● **RAW DATA**:
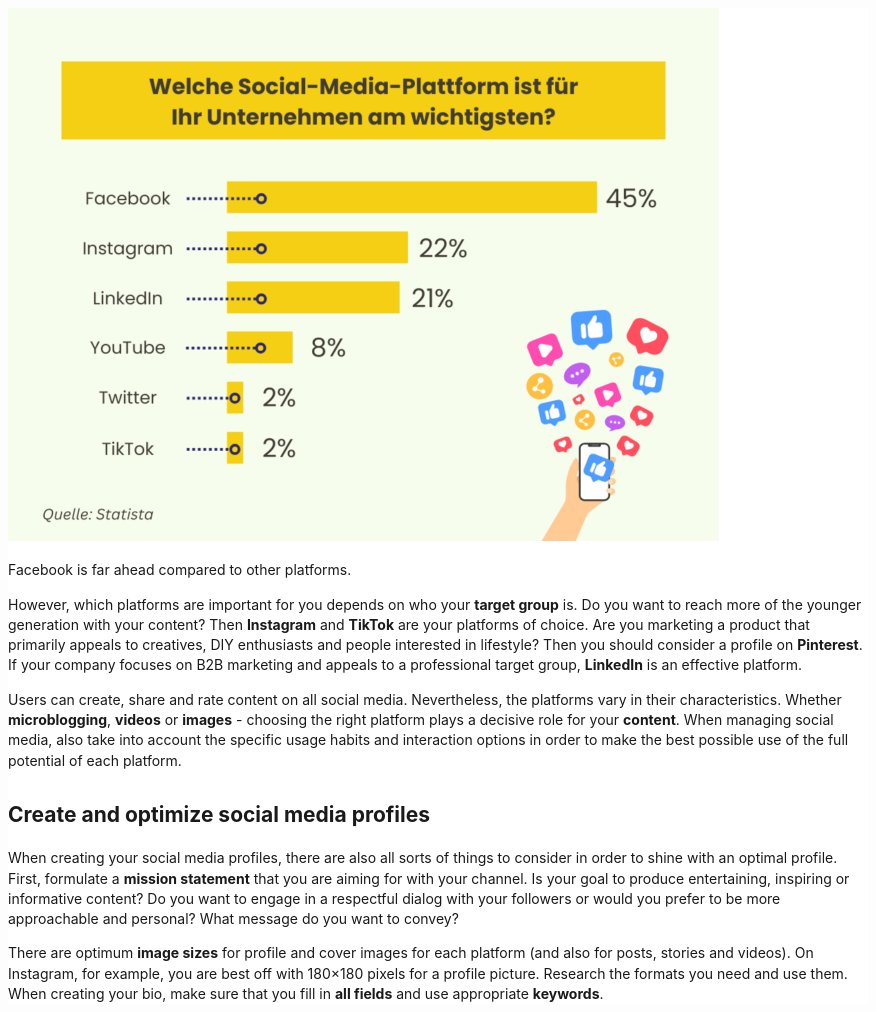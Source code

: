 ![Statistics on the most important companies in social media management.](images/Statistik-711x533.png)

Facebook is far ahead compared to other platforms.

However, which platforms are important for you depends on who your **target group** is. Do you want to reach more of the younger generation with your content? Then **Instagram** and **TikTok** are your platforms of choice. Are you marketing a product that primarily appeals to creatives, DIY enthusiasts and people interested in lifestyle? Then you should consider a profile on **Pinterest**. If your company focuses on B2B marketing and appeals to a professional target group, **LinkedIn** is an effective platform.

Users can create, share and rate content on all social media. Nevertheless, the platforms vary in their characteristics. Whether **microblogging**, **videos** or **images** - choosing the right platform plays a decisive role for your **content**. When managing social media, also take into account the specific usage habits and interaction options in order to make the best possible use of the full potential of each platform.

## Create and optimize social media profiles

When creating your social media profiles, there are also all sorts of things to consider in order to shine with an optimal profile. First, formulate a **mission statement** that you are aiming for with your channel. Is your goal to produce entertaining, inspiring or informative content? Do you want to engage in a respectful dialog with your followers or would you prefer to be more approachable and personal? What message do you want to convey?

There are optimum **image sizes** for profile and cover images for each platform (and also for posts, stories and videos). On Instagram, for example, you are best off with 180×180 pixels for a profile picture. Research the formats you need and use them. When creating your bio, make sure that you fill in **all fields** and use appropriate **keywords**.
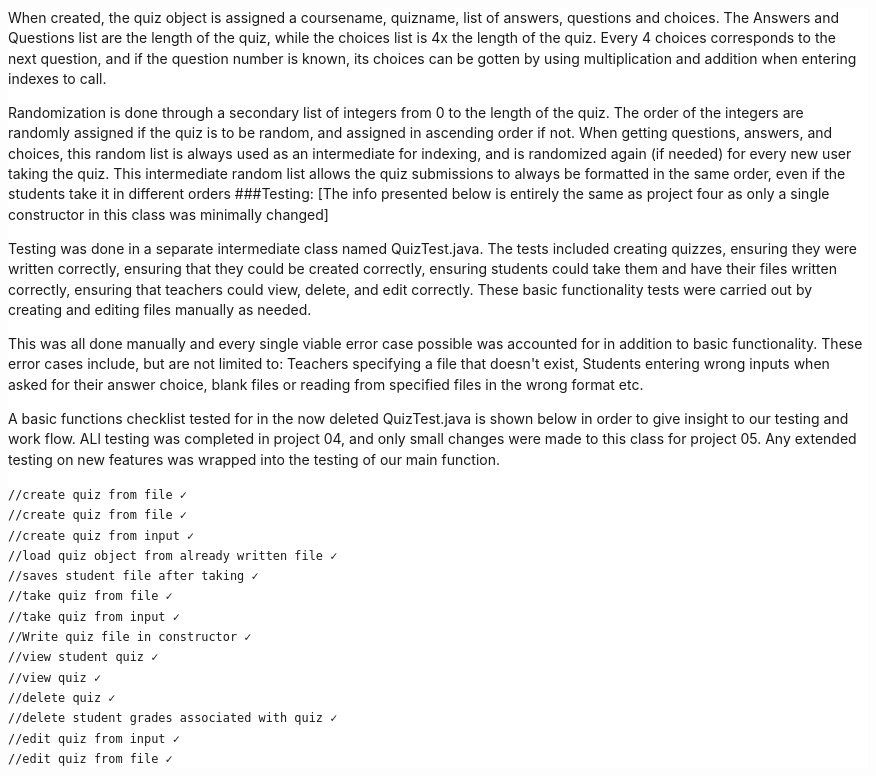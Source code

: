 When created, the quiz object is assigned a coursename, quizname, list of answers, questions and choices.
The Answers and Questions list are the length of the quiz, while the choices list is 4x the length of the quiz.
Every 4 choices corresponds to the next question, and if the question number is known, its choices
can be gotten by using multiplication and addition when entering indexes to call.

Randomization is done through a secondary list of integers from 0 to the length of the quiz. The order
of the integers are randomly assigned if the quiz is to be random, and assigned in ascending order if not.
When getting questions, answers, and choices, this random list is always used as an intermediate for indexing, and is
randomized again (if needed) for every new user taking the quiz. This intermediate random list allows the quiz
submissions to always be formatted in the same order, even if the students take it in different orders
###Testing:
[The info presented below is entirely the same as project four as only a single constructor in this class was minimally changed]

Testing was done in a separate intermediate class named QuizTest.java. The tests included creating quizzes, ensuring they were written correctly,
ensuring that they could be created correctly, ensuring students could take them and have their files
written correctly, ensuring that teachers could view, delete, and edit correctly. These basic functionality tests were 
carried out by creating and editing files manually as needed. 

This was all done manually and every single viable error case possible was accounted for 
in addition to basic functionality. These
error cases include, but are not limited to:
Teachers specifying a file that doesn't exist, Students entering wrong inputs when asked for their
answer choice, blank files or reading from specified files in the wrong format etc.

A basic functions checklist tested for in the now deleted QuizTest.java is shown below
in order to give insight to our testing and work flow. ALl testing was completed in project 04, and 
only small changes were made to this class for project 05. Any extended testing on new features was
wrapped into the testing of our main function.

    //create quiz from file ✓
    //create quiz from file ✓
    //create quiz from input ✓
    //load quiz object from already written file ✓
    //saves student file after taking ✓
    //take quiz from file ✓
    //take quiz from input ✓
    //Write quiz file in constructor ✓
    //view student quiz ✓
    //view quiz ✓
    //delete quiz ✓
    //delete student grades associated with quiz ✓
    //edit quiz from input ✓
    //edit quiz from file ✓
---
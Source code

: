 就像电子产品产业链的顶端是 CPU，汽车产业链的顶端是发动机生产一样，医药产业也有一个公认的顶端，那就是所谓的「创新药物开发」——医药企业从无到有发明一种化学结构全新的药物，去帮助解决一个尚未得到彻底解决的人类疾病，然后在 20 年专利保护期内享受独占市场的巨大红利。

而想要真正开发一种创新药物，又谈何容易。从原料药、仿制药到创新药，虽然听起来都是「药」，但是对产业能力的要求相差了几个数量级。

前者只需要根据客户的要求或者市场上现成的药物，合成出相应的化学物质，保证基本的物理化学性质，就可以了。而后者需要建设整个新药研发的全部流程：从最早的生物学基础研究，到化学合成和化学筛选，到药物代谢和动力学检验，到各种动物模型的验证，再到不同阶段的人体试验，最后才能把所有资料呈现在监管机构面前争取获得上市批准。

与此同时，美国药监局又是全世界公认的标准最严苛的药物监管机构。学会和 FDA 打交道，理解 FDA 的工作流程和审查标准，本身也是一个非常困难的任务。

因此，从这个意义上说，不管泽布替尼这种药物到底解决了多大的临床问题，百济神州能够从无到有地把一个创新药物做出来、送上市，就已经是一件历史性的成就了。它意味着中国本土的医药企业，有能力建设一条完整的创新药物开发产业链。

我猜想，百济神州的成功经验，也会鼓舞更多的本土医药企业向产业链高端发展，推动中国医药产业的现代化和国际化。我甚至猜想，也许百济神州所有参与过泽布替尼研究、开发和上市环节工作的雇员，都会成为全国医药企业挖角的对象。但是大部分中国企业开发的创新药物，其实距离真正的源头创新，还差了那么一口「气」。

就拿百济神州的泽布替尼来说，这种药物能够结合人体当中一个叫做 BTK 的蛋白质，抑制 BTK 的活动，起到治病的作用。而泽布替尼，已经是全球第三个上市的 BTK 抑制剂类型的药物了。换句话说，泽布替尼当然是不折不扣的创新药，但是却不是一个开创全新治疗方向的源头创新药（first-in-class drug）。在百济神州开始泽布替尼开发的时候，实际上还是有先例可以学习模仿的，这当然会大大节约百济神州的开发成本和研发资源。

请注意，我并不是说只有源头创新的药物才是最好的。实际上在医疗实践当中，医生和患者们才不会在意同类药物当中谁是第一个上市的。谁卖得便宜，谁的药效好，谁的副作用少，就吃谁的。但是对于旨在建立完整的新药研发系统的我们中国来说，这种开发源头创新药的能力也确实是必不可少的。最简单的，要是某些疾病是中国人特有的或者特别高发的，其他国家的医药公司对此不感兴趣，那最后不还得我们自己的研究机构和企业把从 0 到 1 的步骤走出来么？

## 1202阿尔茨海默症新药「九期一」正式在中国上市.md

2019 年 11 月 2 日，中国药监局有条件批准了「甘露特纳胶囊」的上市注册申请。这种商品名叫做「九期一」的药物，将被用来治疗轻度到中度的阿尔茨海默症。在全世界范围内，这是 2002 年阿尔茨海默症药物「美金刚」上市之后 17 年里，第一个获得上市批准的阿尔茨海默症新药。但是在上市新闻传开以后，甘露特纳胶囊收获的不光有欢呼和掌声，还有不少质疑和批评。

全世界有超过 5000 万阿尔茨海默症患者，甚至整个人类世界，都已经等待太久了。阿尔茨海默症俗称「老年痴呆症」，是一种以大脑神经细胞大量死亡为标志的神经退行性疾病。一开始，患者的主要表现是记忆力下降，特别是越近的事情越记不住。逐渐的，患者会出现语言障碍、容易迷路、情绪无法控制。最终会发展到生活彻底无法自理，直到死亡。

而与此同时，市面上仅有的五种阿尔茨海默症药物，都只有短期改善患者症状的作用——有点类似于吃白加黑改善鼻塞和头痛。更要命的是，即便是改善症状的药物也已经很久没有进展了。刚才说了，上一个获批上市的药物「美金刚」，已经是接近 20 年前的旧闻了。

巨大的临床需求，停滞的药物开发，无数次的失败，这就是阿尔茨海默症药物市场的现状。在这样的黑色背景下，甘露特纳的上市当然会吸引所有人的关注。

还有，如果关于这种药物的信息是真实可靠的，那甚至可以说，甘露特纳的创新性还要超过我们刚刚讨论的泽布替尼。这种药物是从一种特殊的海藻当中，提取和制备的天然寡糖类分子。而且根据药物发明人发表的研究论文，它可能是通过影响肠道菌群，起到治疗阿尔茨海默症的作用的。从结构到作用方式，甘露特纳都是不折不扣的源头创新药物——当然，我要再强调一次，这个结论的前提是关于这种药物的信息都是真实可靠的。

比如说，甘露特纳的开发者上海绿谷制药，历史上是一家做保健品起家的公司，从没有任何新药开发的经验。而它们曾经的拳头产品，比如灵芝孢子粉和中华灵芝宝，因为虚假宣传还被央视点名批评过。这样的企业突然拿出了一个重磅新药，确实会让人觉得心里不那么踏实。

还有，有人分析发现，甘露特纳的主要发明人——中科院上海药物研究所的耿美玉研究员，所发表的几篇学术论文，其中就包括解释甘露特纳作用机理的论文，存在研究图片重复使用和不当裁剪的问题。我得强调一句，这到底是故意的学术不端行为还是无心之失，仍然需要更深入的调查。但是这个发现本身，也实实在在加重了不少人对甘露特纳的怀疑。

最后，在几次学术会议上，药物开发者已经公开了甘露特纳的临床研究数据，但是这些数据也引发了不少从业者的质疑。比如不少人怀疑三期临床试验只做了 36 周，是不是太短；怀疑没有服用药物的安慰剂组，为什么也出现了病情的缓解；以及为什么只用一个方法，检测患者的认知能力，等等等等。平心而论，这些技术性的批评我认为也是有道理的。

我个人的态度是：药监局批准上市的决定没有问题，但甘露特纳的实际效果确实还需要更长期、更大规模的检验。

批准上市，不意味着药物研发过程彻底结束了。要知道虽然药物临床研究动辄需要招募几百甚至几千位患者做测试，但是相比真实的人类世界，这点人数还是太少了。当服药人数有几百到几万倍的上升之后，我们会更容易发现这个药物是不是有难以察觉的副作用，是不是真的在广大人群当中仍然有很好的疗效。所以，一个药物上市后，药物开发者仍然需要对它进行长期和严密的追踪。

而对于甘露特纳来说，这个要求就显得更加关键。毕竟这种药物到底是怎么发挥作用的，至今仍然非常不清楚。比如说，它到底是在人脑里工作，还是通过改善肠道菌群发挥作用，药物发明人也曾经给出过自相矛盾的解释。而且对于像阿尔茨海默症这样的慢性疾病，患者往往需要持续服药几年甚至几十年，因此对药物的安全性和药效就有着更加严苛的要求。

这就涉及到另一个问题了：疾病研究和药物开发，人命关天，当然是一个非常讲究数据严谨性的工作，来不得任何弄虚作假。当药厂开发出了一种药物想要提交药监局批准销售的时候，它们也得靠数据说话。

● **EXERCISE BRIEF**:
Gather each line of the listing containing the word "into" and show it.

● **SOLVED EXERCISE**:
Users can create, share and rate content on all social media. Nevertheless, the platforms vary in their characteristics. Whether **microblogging**, **videos** or **images** - choosing the right platform plays a decisive role for your **content**. When managing social media, also take into account the specific usage habits and interaction options in order to make the best possible use of the full potential of each platform.
wrapped into the testing of our main function.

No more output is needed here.